EXERCISE PROMPT: The answer must consist of every line in the data that contains "REST".

[Data records]

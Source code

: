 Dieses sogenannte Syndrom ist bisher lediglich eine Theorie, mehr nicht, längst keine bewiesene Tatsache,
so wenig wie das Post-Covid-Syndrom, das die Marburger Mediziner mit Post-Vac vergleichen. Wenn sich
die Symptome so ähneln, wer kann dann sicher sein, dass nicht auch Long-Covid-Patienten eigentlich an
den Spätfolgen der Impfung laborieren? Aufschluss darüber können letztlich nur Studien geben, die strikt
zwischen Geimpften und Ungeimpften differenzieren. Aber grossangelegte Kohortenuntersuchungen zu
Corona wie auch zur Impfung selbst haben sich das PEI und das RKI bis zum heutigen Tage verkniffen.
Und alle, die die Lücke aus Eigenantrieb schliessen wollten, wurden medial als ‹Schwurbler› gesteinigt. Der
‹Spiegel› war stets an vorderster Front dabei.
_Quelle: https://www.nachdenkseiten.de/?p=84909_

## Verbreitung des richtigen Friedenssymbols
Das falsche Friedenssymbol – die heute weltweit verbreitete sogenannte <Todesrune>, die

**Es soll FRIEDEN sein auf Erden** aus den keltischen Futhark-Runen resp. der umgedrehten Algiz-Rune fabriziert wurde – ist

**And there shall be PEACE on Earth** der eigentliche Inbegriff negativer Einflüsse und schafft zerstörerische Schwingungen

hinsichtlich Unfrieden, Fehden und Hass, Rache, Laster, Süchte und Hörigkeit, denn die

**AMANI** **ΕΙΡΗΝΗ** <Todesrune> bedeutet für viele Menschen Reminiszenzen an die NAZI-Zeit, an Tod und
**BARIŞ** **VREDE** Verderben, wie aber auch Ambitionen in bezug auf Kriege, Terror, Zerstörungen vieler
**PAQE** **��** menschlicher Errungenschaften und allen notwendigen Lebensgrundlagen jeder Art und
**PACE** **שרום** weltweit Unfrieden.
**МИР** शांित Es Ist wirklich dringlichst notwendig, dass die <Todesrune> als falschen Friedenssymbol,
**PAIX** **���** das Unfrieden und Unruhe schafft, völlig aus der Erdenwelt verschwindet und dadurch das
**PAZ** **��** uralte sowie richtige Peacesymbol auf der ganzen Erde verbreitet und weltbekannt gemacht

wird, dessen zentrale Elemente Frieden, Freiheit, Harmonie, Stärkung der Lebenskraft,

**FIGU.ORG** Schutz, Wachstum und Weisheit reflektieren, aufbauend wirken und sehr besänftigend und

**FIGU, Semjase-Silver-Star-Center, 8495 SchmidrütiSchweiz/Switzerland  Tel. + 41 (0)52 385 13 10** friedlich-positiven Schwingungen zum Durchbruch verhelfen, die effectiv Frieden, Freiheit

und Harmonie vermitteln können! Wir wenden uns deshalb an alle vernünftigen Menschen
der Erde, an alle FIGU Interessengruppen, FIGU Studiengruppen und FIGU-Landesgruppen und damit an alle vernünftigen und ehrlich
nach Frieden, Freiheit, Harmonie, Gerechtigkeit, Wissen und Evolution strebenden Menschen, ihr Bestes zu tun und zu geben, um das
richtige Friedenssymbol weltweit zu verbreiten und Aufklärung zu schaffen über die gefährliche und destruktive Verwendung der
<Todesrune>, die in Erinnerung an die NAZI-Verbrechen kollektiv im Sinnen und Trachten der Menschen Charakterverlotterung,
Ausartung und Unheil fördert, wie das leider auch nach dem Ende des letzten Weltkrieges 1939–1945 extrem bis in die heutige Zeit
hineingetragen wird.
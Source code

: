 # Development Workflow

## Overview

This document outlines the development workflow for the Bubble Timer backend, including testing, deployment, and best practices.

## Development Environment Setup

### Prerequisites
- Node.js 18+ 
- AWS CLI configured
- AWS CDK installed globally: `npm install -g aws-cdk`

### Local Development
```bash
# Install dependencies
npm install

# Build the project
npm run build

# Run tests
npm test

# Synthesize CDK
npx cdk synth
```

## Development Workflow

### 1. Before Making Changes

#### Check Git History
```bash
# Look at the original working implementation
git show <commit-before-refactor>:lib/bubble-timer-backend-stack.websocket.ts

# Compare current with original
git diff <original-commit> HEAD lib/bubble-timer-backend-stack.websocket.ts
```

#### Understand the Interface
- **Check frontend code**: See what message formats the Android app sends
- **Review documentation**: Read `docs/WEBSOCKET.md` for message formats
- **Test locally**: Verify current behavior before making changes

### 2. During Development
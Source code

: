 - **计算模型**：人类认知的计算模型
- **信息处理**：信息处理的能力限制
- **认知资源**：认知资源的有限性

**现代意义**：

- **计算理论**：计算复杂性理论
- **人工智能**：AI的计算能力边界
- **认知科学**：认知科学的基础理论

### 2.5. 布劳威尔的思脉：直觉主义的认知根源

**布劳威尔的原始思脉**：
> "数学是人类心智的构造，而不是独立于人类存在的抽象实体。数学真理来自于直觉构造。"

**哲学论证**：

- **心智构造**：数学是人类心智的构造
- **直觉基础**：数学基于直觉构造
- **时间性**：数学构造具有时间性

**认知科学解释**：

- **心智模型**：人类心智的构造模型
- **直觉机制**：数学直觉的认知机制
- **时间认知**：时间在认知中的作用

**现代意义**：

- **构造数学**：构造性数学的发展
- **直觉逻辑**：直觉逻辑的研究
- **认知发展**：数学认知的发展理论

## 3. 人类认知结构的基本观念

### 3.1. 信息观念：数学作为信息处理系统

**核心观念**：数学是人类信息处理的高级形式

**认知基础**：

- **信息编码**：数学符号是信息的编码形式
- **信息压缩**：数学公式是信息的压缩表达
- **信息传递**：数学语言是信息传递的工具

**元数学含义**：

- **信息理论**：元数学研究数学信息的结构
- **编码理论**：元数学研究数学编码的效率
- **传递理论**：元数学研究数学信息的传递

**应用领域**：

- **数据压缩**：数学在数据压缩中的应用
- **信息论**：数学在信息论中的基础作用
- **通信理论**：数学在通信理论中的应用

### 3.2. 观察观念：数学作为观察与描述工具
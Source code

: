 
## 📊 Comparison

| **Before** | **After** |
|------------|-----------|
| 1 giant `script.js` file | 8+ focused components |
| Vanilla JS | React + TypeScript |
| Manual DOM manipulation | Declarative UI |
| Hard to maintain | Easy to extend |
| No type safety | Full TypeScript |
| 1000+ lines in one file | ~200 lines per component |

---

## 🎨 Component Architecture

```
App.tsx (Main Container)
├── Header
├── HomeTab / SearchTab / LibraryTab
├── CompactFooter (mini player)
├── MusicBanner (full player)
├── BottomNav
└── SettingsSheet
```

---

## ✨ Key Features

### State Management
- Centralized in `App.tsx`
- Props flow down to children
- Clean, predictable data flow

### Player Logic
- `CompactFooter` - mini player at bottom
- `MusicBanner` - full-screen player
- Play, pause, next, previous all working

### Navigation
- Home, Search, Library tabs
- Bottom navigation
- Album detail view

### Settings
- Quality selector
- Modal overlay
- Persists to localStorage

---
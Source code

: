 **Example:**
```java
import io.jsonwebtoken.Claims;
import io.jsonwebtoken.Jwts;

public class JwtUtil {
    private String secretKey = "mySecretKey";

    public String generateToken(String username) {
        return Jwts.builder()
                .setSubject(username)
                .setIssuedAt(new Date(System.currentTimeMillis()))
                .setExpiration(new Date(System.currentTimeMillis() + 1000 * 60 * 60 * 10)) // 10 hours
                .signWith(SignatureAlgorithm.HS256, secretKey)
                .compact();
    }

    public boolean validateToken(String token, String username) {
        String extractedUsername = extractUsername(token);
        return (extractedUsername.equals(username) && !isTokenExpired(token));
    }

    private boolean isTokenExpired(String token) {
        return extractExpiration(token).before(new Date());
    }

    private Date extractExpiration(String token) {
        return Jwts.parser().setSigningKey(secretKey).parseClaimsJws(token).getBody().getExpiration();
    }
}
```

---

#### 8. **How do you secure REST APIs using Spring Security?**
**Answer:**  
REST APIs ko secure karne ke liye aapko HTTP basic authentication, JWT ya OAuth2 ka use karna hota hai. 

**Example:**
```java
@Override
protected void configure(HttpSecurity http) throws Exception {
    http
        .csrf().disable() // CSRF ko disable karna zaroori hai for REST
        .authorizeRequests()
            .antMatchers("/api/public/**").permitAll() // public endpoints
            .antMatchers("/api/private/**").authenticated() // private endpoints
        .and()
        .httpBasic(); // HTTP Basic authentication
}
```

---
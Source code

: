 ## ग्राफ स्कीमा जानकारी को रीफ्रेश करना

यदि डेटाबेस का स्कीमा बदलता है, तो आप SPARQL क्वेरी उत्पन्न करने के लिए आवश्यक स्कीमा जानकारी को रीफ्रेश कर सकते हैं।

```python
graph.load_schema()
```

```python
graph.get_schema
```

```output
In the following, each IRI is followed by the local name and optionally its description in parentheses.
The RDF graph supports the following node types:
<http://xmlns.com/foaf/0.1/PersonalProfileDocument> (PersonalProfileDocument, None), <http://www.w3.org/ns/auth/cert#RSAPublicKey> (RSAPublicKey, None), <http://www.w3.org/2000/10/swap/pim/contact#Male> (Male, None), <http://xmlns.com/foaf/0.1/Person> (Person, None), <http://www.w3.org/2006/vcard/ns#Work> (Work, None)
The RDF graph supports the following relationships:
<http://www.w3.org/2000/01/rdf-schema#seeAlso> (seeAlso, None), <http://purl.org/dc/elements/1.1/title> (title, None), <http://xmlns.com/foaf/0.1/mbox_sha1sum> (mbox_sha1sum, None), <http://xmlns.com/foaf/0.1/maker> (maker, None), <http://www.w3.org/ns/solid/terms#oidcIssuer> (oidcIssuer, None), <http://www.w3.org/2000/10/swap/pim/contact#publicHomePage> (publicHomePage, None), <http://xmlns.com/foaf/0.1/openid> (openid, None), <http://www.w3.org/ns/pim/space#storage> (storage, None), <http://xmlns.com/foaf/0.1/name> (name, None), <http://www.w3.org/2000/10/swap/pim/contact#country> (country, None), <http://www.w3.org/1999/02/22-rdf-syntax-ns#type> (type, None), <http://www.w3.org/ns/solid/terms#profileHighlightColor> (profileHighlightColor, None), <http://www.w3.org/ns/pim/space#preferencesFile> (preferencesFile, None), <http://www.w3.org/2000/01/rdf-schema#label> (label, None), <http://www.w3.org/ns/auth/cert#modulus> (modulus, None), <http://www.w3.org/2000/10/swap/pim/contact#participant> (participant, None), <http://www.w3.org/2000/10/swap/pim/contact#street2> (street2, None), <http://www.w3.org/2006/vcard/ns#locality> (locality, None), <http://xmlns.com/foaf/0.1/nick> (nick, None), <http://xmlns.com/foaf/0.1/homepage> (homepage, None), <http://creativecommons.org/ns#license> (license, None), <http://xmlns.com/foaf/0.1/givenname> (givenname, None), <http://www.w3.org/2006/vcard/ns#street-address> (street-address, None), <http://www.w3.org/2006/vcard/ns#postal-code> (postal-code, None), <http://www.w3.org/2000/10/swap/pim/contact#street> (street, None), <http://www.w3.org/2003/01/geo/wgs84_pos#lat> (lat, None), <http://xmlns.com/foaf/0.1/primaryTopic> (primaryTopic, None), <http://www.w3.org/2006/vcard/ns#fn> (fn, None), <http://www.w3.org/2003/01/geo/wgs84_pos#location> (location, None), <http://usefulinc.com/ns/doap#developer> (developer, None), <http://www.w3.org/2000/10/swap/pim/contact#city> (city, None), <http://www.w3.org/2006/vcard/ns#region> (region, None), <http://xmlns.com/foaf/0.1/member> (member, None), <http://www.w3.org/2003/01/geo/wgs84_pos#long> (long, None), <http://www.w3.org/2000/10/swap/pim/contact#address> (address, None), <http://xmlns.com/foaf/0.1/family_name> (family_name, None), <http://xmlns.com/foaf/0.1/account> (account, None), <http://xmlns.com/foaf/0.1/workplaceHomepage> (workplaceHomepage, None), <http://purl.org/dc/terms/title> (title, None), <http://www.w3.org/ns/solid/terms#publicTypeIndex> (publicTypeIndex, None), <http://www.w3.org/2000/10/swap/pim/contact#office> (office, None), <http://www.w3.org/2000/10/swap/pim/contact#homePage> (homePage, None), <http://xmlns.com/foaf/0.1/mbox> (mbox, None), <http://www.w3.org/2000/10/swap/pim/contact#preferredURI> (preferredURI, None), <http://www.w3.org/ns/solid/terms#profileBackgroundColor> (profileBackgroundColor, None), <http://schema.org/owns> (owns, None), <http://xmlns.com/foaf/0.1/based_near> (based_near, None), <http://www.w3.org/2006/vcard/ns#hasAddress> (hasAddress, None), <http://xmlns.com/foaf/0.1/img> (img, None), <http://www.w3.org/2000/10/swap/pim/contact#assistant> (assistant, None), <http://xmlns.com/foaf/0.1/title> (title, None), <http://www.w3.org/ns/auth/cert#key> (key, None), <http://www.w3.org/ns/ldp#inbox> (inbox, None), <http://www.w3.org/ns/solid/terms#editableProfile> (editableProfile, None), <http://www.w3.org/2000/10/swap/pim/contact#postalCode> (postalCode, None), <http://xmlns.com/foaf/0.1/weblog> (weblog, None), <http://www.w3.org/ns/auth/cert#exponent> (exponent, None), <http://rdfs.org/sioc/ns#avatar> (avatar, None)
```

RESPONSE AREA:
#### 8. **How do you secure REST APIs using Spring Security?**
REST APIs ko secure karne ke liye aapko HTTP basic authentication, JWT ya OAuth2 ka use karna hota hai. 
        .csrf().disable() // CSRF ko disable karna zaroori hai for REST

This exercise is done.